## Task requirements
Go through the records below and show every line with the string "configuration".

## Given data
____________
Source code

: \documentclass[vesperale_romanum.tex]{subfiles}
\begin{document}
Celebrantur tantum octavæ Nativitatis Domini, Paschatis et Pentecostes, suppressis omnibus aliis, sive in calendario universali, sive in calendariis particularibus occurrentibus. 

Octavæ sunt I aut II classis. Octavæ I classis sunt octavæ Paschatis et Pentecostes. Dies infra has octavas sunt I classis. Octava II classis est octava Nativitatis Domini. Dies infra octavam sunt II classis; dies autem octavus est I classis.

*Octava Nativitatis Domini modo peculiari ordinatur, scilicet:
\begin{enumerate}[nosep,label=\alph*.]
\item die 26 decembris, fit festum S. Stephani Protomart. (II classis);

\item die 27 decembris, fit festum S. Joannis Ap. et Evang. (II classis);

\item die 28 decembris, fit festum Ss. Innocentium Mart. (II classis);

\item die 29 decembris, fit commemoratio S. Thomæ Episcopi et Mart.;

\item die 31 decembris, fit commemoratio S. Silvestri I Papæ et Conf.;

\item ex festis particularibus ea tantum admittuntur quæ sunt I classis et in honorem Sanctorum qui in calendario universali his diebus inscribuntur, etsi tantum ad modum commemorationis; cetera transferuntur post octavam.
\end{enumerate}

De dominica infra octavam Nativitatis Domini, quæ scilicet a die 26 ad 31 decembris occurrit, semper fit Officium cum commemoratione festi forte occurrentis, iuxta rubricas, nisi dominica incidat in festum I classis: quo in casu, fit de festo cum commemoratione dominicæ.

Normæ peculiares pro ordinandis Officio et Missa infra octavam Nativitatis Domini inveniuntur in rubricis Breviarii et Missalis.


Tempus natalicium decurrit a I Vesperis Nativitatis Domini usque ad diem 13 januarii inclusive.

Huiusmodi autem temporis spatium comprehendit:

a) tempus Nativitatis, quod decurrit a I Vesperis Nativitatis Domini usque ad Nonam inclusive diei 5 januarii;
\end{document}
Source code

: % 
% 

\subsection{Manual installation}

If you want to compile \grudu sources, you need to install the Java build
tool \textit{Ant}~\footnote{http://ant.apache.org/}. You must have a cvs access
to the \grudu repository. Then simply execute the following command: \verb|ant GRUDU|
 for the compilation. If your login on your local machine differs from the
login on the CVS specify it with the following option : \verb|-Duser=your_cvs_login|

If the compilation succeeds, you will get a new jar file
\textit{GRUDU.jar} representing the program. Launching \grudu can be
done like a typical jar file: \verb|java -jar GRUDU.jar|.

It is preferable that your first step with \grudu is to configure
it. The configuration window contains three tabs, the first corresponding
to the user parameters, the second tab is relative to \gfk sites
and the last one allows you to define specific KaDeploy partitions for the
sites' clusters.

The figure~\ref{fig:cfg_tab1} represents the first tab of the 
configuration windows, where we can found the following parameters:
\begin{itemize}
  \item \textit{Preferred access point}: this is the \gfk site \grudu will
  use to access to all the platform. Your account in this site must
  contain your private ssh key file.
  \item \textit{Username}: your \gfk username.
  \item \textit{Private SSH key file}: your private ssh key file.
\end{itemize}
____________
## Reply to the task
it. The configuration window contains three tabs, the first corresponding
configuration windows, where we can found the following parameters:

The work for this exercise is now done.